Design of the study and population
The efficacy in suppression of ovulation and safety of a low dose oral contraceptive in a continuous regimen (84+7) was evaluated in an open-label multicenter (6 trial sites) study with a single group of female volunteers on the basis of the assessment of the ovarian function and the level of sex hormones (Study DR-101-WH-30007). It was planned to include 60 women in the study with a minimum of 30 women completing the 91-day treatment period. The size of the sample was calculated for the main variable of the study which was the efficacy in suppressing ovulation assessed by the ovarian activity (Hoogland & Skouby scale). It was assumed that the trial power would be 80% (β = 0.2, zβ = 0.84), the significance level α = 0.05 (zα = 1.64). It was also assumed that the efficacy of the treatment in suppressing ovulation would be established after the drug administration in 75% of volunteers (p = 0.75). The reference value of this indicator was considered equal to 50% (p0 = 0.5). It was also assumed that a difference more than 10% (d = 0.1) would indicate clinical importance. Thus, for the final analysis at least 51 female volunteers were required. Considering the possible exclusion of the participants during the treatment period up to 20%, it was necessary to screen at least 60 women for enrollment. One cohort of the participants was analyzed. The baseline characteristics, the frequency of efficacy in suppressing ovulation and safety were assessed and summarized. The significance levels and confidence intervals were calculated as two-sided; the statistical significance of the differences was also two-sided and related to the significance level of 0.05.
66 healthy females were screened for enrollment into the study.
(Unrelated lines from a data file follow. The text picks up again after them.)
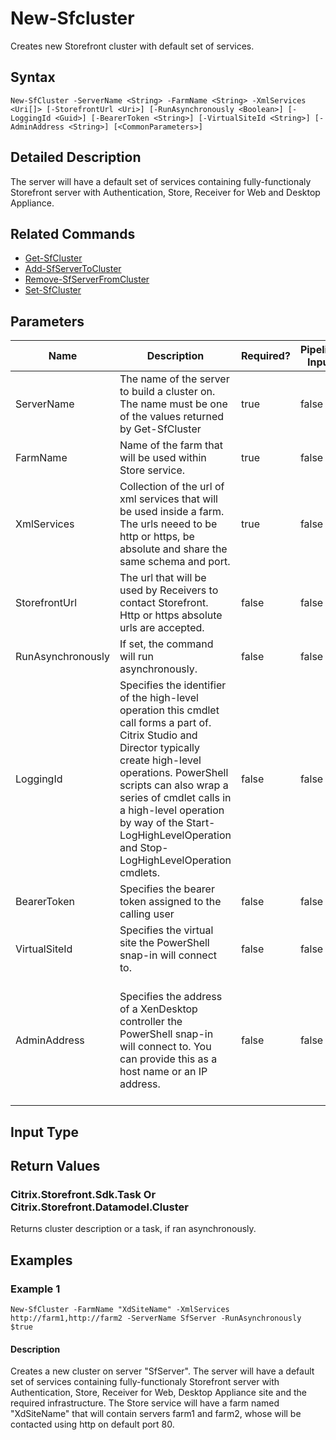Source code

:﻿
# New-Sfcluster
Creates new Storefront cluster with default set of services.
## Syntax
```
New-SfCluster -ServerName <String> -FarmName <String> -XmlServices <Uri[]> [-StorefrontUrl <Uri>] [-RunAsynchronously <Boolean>] [-LoggingId <Guid>] [-BearerToken <String>] [-VirtualSiteId <String>] [-AdminAddress <String>] [<CommonParameters>]
```
## Detailed Description
The server will have a default set of services containing fully-functionaly Storefront server with Authentication, Store, Receiver for Web and Desktop Appliance.


## Related Commands

* [Get-SfCluster](../Get-SfCluster/)
* [Add-SfServerToCluster](../Add-SfServerToCluster/)
* [Remove-SfServerFromCluster](../Remove-SfServerFromCluster/)
* [Set-SfCluster](../Set-SfCluster/)
## Parameters
| Name   | Description | Required? | Pipeline Input | Default Value |
| --- | --- | --- | --- | --- |
| ServerName | The name of the server to build a cluster on. The name must be one of the values returned by Get-SfCluster | true | false |  |
| FarmName | Name of the farm that will be used within Store service. | true | false |  |
| XmlServices | Collection of the url of xml services that will be used inside a farm. The urls neeed to be http or https, be absolute and share the same schema and port. | true | false |  |
| StorefrontUrl | The url that will be used by Receivers to contact Storefront. Http or https absolute urls are accepted. | false | false | Server name and http binding. |
| RunAsynchronously | If set, the command will run asynchronously. | false | false | false |
| LoggingId | Specifies the identifier of the high-level operation this cmdlet call forms a part of. Citrix Studio and Director typically create high-level operations. PowerShell scripts can also wrap a series of cmdlet calls in a high-level operation by way of the Start-LogHighLevelOperation and Stop-LogHighLevelOperation cmdlets. | false | false |  |
| BearerToken | Specifies the bearer token assigned to the calling user | false | false |  |
| VirtualSiteId | Specifies the virtual site the PowerShell snap-in will connect to. | false | false |  |
| AdminAddress | Specifies the address of a XenDesktop controller the PowerShell snap-in will connect to. You can provide this as a host name or an IP address. | false | false | Localhost. Once a value is provided by any cmdlet, this value becomes the default. |

## Input Type

### 

## Return Values

### Citrix.Storefront.Sdk.Task Or Citrix.Storefront.Datamodel.Cluster
Returns cluster description or a task, if ran asynchronously.
## Examples

### Example 1
```
New-SfCluster -FarmName "XdSiteName" -XmlServices http://farm1,http://farm2 -ServerName SfServer -RunAsynchronously $true
```
#### Description
Creates a new cluster on server "SfServer". The server will have a default set of services containing fully-functionaly Storefront server with Authentication, Store, Receiver for Web, Desktop Appliance site and the required infrastructure. The Store service will have a farm named "XdSiteName" that will contain servers farm1 and farm2, whose will be contacted using http on default port 80.
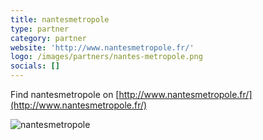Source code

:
 ```yaml
---
title: nantesmetropole
type: partner
category: partner
website: 'http://www.nantesmetropole.fr/'
logo: /images/partners/nantes-metropole.png
socials: []
---
```


Find nantesmetropole on [http://www.nantesmetropole.fr/](http://www.nantesmetropole.fr/)

![nantesmetropole](/images/partners/nantes-metropole.png)
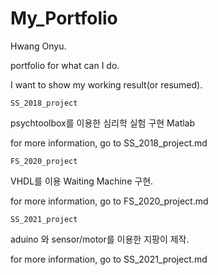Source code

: # My_Portfolio
Hwang Onyu.

portfolio for what can I do. 


I want to show my working result(or resumed). 

```
SS_2018_project
```
psychtoolbox를 이용한 심리학 실험 구현
Matlab

for more information, go to SS_2018_project.md 


```
FS_2020_project
```
VHDL를 이용
Waiting Machine 구현. 

for more information, go to FS_2020_project.md 


```
SS_2021_project
```
aduino 와 sensor/motor를 이용한 지팡이 제작. 


for more information, go to SS_2021_project.md 
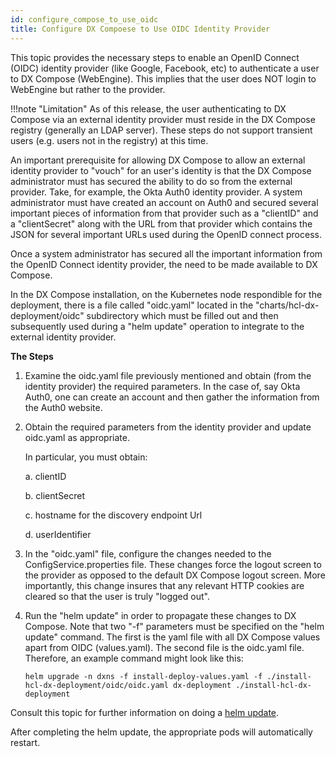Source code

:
```yaml
---
id: configure_compose_to_use_oidc
title: Configure DX Compoese to Use OIDC Identity Provider
---
```

This topic provides the necessary steps to enable an OpenID Connect (OIDC) identity provider (like Google, Facebook, etc) to authenticate a user to DX Compose (WebEngine). 
This implies that the user does NOT login to WebEngine but rather to the provider.

!!!note "Limitation" 
    As of this release, the user authenticating to DX Compose via an external identity provider must reside in the DX Compose registry (generally an LDAP server). These steps do not support transient users (e.g. users not in the registry) at this time. 

An important prerequisite for allowing DX Compose to allow an external identity provider to "vouch" for an user's identity is that the DX Compose administrator must has secured the ability to do so from the external provider.
Take, for example, the Okta Auth0 identity provider.
A system administrator must have created an account on Auth0 and secured several important pieces of information from that provider such as a "clientID" and a "clientSecret" along with the URL from that provider which contains the JSON for several important URLs used during the OpenID connect process.

Once a system administrator has secured all the important information from the OpenID Connect identity provider, the need to be made available to DX Compose.

In the DX Compose installation, on the Kubernetes node respondible for the deployment, there is a file called "oidc.yaml" located in the "charts/hcl-dx-deployment/oidc" subdirectory which must be filled out and then subsequently used during a "helm update" operation to integrate to the external identity provider.

**The Steps**

1. Examine the oidc.yaml file previously mentioned and obtain (from the identity provider) the required parameters. In the case of, say Okta Auth0, one can create an account and then gather the information from the Auth0 website.

2. Obtain the required parameters from the identity provider and update oidc.yaml as appropriate. 

   In particular, you must obtain:

   a. clientID

   b. clientSecret

   c. hostname for the discovery endpoint Url

   d. userIdentifier

3. In the "oidc.yaml" file, configure the changes needed to the ConfigService.properties file. 
These changes force the logout screen to the provider as opposed to the default DX Compose logout screen.
More importantly, this change insures that any relevant HTTP cookies are cleared so that the user is truly "logged out". 

4. Run the "helm update" in order to propagate these changes to DX Compose.
Note that two "-f" parameters must be specified on the "helm update" command.
The first is the yaml file with all DX Compose values apart from OIDC (values.yaml). 
The second file is the oidc.yaml file.
Therefore, an example command might look like this:

    ```
    helm upgrade -n dxns -f install-deploy-values.yaml -f ./install-hcl-dx-deployment/oidc/oidc.yaml dx-deployment ./install-hcl-dx-deployment
    ```

Consult this topic for further information on doing a 
[helm update](../working_with_compose/helm_upgrade_values.md).

After completing the helm update, the appropriate pods will automatically restart.
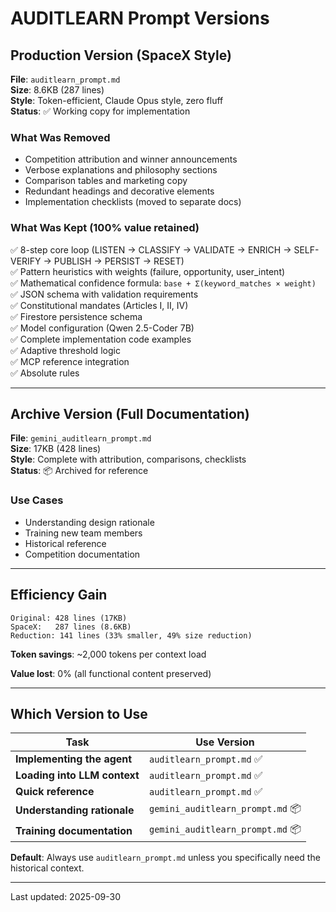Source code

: # AUDITLEARN Prompt Versions

## Production Version (SpaceX Style)
**File**: `auditlearn_prompt.md`  
**Size**: 8.6KB (287 lines)  
**Style**: Token-efficient, Claude Opus style, zero fluff  
**Status**: ✅ Working copy for implementation

### What Was Removed
- Competition attribution and winner announcements
- Verbose explanations and philosophy sections
- Comparison tables and marketing copy
- Redundant headings and decorative elements
- Implementation checklists (moved to separate docs)

### What Was Kept (100% value retained)
✅ 8-step core loop (LISTEN → CLASSIFY → VALIDATE → ENRICH → SELF-VERIFY → PUBLISH → PERSIST → RESET)  
✅ Pattern heuristics with weights (failure, opportunity, user_intent)  
✅ Mathematical confidence formula: `base + Σ(keyword_matches × weight)`  
✅ JSON schema with validation requirements  
✅ Constitutional mandates (Articles I, II, IV)  
✅ Firestore persistence schema  
✅ Model configuration (Qwen 2.5-Coder 7B)  
✅ Complete implementation code examples  
✅ Adaptive threshold logic  
✅ MCP reference integration  
✅ Absolute rules

---

## Archive Version (Full Documentation)
**File**: `gemini_auditlearn_prompt.md`  
**Size**: 17KB (428 lines)  
**Style**: Complete with attribution, comparisons, checklists  
**Status**: 📦 Archived for reference

### Use Cases
- Understanding design rationale
- Training new team members
- Historical reference
- Competition documentation

---

## Efficiency Gain

```
Original: 428 lines (17KB)
SpaceX:   287 lines (8.6KB)
Reduction: 141 lines (33% smaller, 49% size reduction)
```

**Token savings**: ~2,000 tokens per context load

**Value lost**: 0% (all functional content preserved)

---

## Which Version to Use

| Task | Use Version |
|------|-------------|
| **Implementing the agent** | `auditlearn_prompt.md` ✅ |
| **Loading into LLM context** | `auditlearn_prompt.md` ✅ |
| **Quick reference** | `auditlearn_prompt.md` ✅ |
| **Understanding rationale** | `gemini_auditlearn_prompt.md` 📦 |
| **Training documentation** | `gemini_auditlearn_prompt.md` 📦 |

**Default**: Always use `auditlearn_prompt.md` unless you specifically need the historical context.

---

Last updated: 2025-09-30
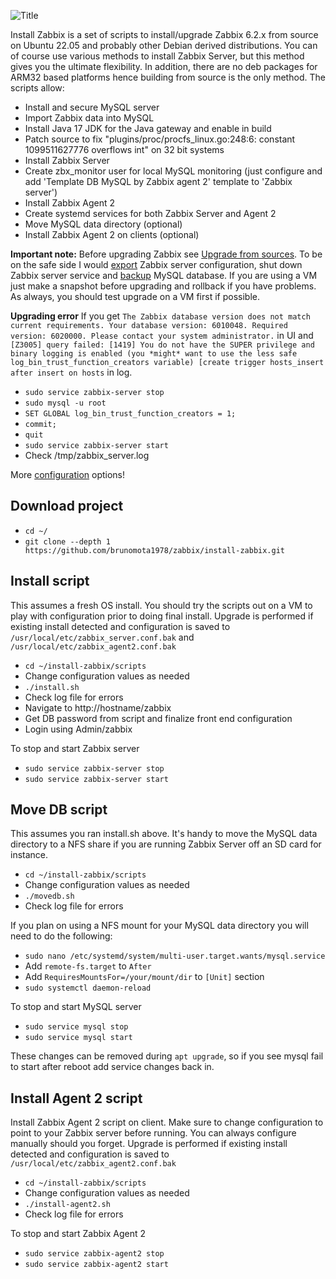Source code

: ![Title](images/title.png)

Install Zabbix is a set of scripts to install/upgrade Zabbix 6.2.x from source on Ubuntu
22.05 and probably other Debian derived distributions. You can of course use
various methods to install Zabbix Server, but this method gives you the ultimate
flexibility. In addition, there are no deb packages for ARM32 based platforms hence
building from source is the only method. The scripts allow:
* Install and secure MySQL server
* Import Zabbix data into MySQL
* Install Java 17 JDK for the Java gateway and enable in build
* Patch source to fix "plugins/proc/procfs_linux.go:248:6: constant 1099511627776 overflows int" on 32 bit systems
* Install Zabbix Server
* Create zbx_monitor user for local MySQL monitoring (just configure and add 'Template DB MySQL by Zabbix agent 2' template to 'Zabbix server')
* Install Zabbix Agent 2
* Create systemd services for both Zabbix Server and Agent 2
* Move MySQL data directory (optional)
* Install Zabbix Agent 2 on clients (optional)

**Important note:** Before upgrading Zabbix see [Upgrade from sources](https://www.zabbix.com/documentation/current/en/manual/installation/upgrade/sources). 
To be on the safe side I would [export](https://www.zabbix.com/documentation/current/en/manual/xml_export_import) Zabbix
server configuration, shut down Zabbix server service and [backup](https://linuxconfig.org/linux-commands-to-backup-and-restore-mysql-database)
MySQL database. If you are using a VM just make a snapshot before upgrading and rollback 
if you have problems. As always, you should test upgrade on a VM first if possible.

**Upgrading error** If you get ```The Zabbix database version does not match current requirements. Your database version: 6010048. Required version: 6020000. Please contact your system administrator.```
in UI and ```[Z3005] query failed: [1419] You do not have the SUPER privilege and binary logging is enabled (you *might* want to use the less safe log_bin_trust_function_creators variable) [create trigger hosts_insert after insert on hosts``` 
in log.
* `sudo service zabbix-server stop`
* `sudo mysql -u root`
* `SET GLOBAL log_bin_trust_function_creators = 1;`
* `commit;`
* `quit`
* `sudo service zabbix-server start`
* Check /tmp/zabbix_server.log

More [configuration](https://techexpert.tips/category/zabbix) options!

## Download project
* `cd ~/`
* `git clone --depth 1 https://github.com/brunomota1978/zabbix/install-zabbix.git`

## Install script
This assumes a fresh OS install. You should try the scripts out on a VM to play
with configuration prior to doing final install. Upgrade is performed if existing
install detected and configuration is saved to `/usr/local/etc/zabbix_server.conf.bak`
and `/usr/local/etc/zabbix_agent2.conf.bak`
* `cd ~/install-zabbix/scripts`
* Change configuration values as needed
* `./install.sh`
* Check log file for errors
* Navigate to http://hostname/zabbix
* Get DB password from script and finalize front end configuration
* Login using Admin/zabbix

To stop and start Zabbix server
* `sudo service zabbix-server stop`
* `sudo service zabbix-server start`

## Move DB script
This assumes you ran install.sh above. It's handy to move the MySQL data directory
to a NFS share if you are running Zabbix Server off an SD card for instance.
* `cd ~/install-zabbix/scripts`
* Change configuration values as needed
* `./movedb.sh`
* Check log file for errors

If you plan on using a NFS mount for your MySQL data directory you will need to
do the following:
* `sudo nano /etc/systemd/system/multi-user.target.wants/mysql.service`
* Add `remote-fs.target` to `After`
* Add `RequiresMountsFor=/your/mount/dir` to `[Unit]` section
* `sudo systemctl daemon-reload`

To stop and start MySQL server
* `sudo service mysql stop`
* `sudo service mysql start`

These changes can be removed during `apt upgrade`, so if you see mysql fail to start after reboot add service changes back in. 

## Install Agent 2 script
Install Zabbix Agent 2 script on client. Make sure to change configuration to point to
your Zabbix server before running. You can always configure manually should you forget.
Upgrade is performed if existing install detected and configuration is saved to `/usr/local/etc/zabbix_agent2.conf.bak`
* `cd ~/install-zabbix/scripts`
* Change configuration values as needed
* `./install-agent2.sh`
* Check log file for errors

To stop and start Zabbix Agent 2
* `sudo service zabbix-agent2 stop`
* `sudo service zabbix-agent2 start`
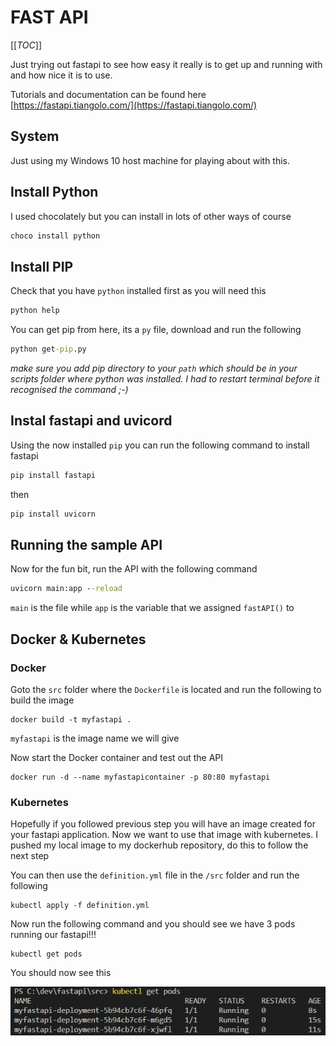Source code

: # FAST API

[[_TOC_]]

Just trying out fastapi to see how easy it really is to get up and running with and how nice it is to use.

Tutorials and documentation can be found here [https://fastapi.tiangolo.com/](https://fastapi.tiangolo.com/)

## System

Just using my Windows 10 host machine for playing about with this.

## Install Python

I used chocolately but you can install in lots of other ways of course

```cmd
choco install python
```

## Install PIP

Check that you have `python` installed first as you will need this

```cmd
python help
```

You can get pip from here, its a `py` file, download and run the following

```cmd
python get-pip.py
```

_make sure you add pip directory to your `path` which should be in your scripts folder where python was installed. I had to restart terminal before it recognised the command ;-)_

## Instal fastapi and uvicord

Using the now installed `pip` you can run the following command to install fastapi

```cmd
pip install fastapi
```

then

```cmd
pip install uvicorn
```

## Running the sample API

Now for the fun bit, run the API with the following command

```cmd
uvicorn main:app --reload
```

`main` is the file while `app` is the variable that we assigned `fastAPI()` to

## Docker & Kubernetes

### Docker 

Goto the `src` folder where the `Dockerfile` is located and run the following to build the image

```docker
docker build -t myfastapi .
```

`myfastapi` is the image name we will give

Now start the Docker container and test out the API

```
docker run -d --name myfastapicontainer -p 80:80 myfastapi
```

### Kubernetes

Hopefully if you followed previous step you will have an image created for your fastapi application.
Now we want to use that image with kubernetes. I pushed my local image to my dockerhub repository, do this to follow the next step

You can then use the `definition.yml` file in the `/src` folder and run the following

```
kubectl apply -f definition.yml
```

Now run the following command and you should see we have 3 pods running our fastapi!!!

```
kubectl get pods
```

You should now see this

![pods](pods.JPG)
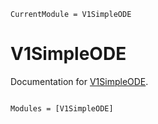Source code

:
 ```@meta
CurrentModule = V1SimpleODE
```

# V1SimpleODE

Documentation for [V1SimpleODE](https://github.com/kadinelbak/V1SimpleODE.jl).

```@index
```



```@autodocs
Modules = [V1SimpleODE]
```
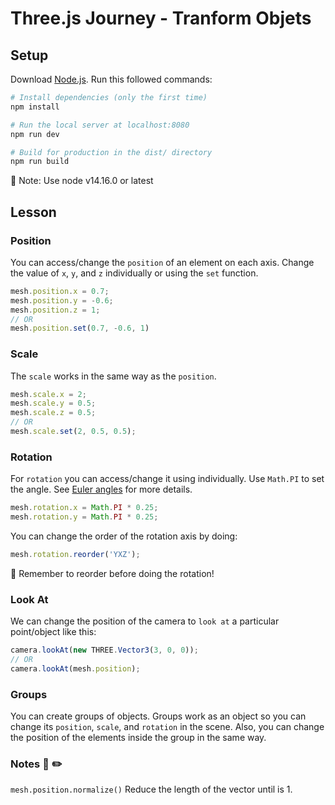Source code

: # Three.js Journey - Tranform Objets

## Setup
Download [Node.js](https://nodejs.org/en/download/).
Run this followed commands:

``` bash
# Install dependencies (only the first time)
npm install

# Run the local server at localhost:8080
npm run dev

# Build for production in the dist/ directory
npm run build
```

:notebook: Note: Use node v14.16.0 or latest

## Lesson

### Position

You can access/change the `position` of an element on each axis. Change the value of `x`, `y`, and `z` individually or using the `set` function.

```javascript
mesh.position.x = 0.7;
mesh.position.y = -0.6;
mesh.position.z = 1;
// OR
mesh.position.set(0.7, -0.6, 1)

```

### Scale

The `scale` works in the same way as the `position`.

```javascript
mesh.scale.x = 2;
mesh.scale.y = 0.5;
mesh.scale.z = 0.5;
// OR
mesh.scale.set(2, 0.5, 0.5);
```

### Rotation

For `rotation` you can access/change it using individually. Use `Math.PI` to set the angle. See [Euler angles](https://en.wikipedia.org/wiki/Euler_angles) for more details.

```javascript
mesh.rotation.x = Math.PI * 0.25;
mesh.rotation.y = Math.PI * 0.25;
```

You can change the order of the rotation axis by doing:

```javascript
mesh.rotation.reorder('YXZ');
```

:notebook: Remember to reorder before doing the rotation!

### Look At

We can change the position of the camera to `look at` a particular point/object like this:

```javascript
camera.lookAt(new THREE.Vector3(3, 0, 0));
// OR
camera.lookAt(mesh.position);

```

### Groups

You can create groups of objects. Groups work as an object so you can change its `position`, `scale`, and `rotation` in the scene. Also, you can change the position of the elements inside the group in the same way.

### Notes :notebook: :pencil2:

`mesh.position.normalize()` Reduce the length of the vector until is 1.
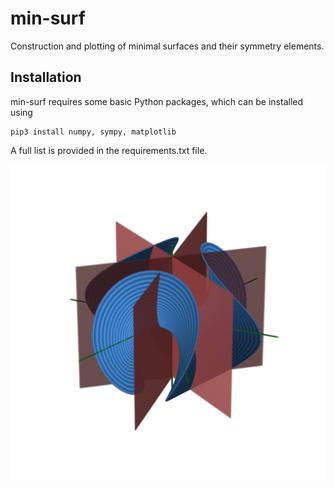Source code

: # min-surf
Construction and plotting of minimal surfaces and their symmetry elements.

## Installation
min-surf requires some basic Python packages, which can be installed using
```shell
pip3 install numpy, sympy, matplotlib
```
A full list is provided in the requirements.txt file.

![Enneper surface of order 2, with symmetry planes, symmetry axes and symmetry point](https://github.com/georgmuntingh/min-surf/blob/master/figs/Enneper-k-2-elements-elevation-30-azimuth-20-N-200.png)
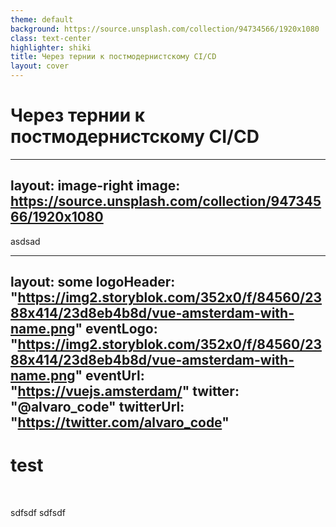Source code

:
 ```yaml
---
theme: default
background: https://source.unsplash.com/collection/94734566/1920x1080
class: text-center
highlighter: shiki
title: Через тернии к постмодернистскому CI/CD
layout: cover
---
```


# Через тернии к постмодернистскому CI/CD

---
layout: image-right
image: https://source.unsplash.com/collection/94734566/1920x1080
---

asdsad


---
layout: some
logoHeader: "https://img2.storyblok.com/352x0/f/84560/2388x414/23d8eb4b8d/vue-amsterdam-with-name.png" 
eventLogo: "https://img2.storyblok.com/352x0/f/84560/2388x414/23d8eb4b8d/vue-amsterdam-with-name.png" 
eventUrl: "https://vuejs.amsterdam/" 
twitter: "@alvaro_code" 
twitterUrl: "https://twitter.com/alvaro_code"
---

# test

<br>

sdfsdf
sdfsdf

<!-- <LayoutFooter :eventLogo="https://img2.storyblok.com/352x0/f/84560/2388x414/23d8eb4b8d/vue-amsterdam-with-name.png" :eventUrl="https://vuejs.amsterdam/" :twitter="@alvaro_code" :twitterUrl="https://twitter.com/alvaro_code"/> -->
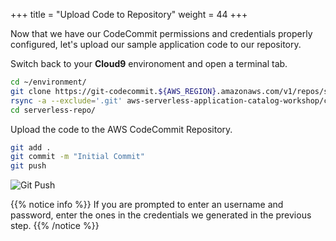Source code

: +++
title = "Upload Code to Repository"
weight = 44
+++

Now that we have our CodeCommit permissions and credentials properly configured, let's upload our sample application code to our repository.

Switch back to your **Cloud9** environoment and open a terminal tab.

```sh
cd ~/environment/
git clone https://git-codecommit.${AWS_REGION}.amazonaws.com/v1/repos/serverless-repo
rsync -a --exclude='.git' aws-serverless-application-catalog-workshop/code/sam/nodejs/ serverless-repo/
cd serverless-repo/
```

Upload the code to the AWS CodeCommit Repository.

```sh
git add .
git commit -m "Initial Commit"
git push
```

![Git Push](/images/git-push.png?width=40pc&classes=shadow)

{{% notice info %}}
If you are prompted to enter an username and password, enter the ones in the credentials we generated in the previous step.
{{% /notice %}}
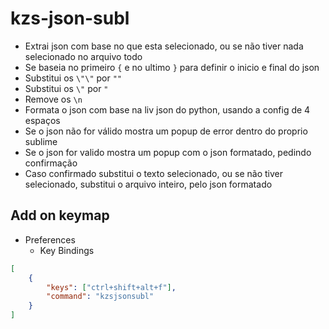 # kzs-json-subl

- Extrai json com base no que esta selecionado, ou se não tiver nada selecionado no arquivo todo
- Se baseia no primeiro `{` e no ultimo `}` para definir o inicio e final do json
- Substitui os `\"\"` por `""`
- Substitui os `\"` por `"`
- Remove os `\n`
- Formata o json com base na liv json do python, usando a config de 4 espaços
- Se o json não for válido mostra um popup de error dentro do proprio sublime
- Se o json for valido mostra um popup com o json formatado, pedindo confirmação
- Caso confirmado substitui o texto selecionado, ou se não tiver selecionado, substitui o arquivo inteiro, pelo json formatado

## Add on keymap

- Preferences
    - Key Bindings
```json
[
    {
        "keys": ["ctrl+shift+alt+f"],
        "command": "kzsjsonsubl"
    }
]
```
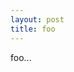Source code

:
 ```yaml
---                                                                                                                                                         
layout: post                                                                                                                                                
title: foo                                                                                                                             
---  
```


foo...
Of these women, 52 sexually active healthy females aged 18 to 35 (with the median age of 26.5 years) who agreed to use COCs as their main method of contraception throughout the entire study period of 91 days and use a double barrier method of contraception (e.g., a condom and spermicide or a diaphragm and spermicide) to prevent pregnancy were included. Of the 14 females who were not enrolled, 8 were not enrolled due to low baseline progesterone levels (<15.9 mmol/L), 2 were excluded on the basis of inclusion criteria, 2 were excluded on the basis of exclusion criteria, 1 revoked patient informed consent and 1 was lost to follow-up. Regular spontaneous menstruation occurring approximately once a month or every 23- 33 days before the screening visit, determining that the subject was ovulating, was among the inclusion criteria. The patients with contraindications to COCs and/or a history of significant adverse events associated with the administration of oral contraceptives were excluded from the study. The exclusion criteria also included the use of injectable hormonal contraceptives over a period of 6 months prior to the screening visit or the presence of a contraceptive implant/hormonal intrauterine device at the time of the screening visit. All participants were instructed during visit 1a to the study site on the regimen of taking1 tablet once a day at the same time (84 tablets of 100 mcg LNG + 20 mcg EE and 7 tablets of 10 mcg EE) during the 91 days of the treatment period.
The study included 4 stages, during which the patients were obliged to visit their study sites a total of 9 times (visits 1a-9a), corresponding to the relevant weeks of the study (Table 1).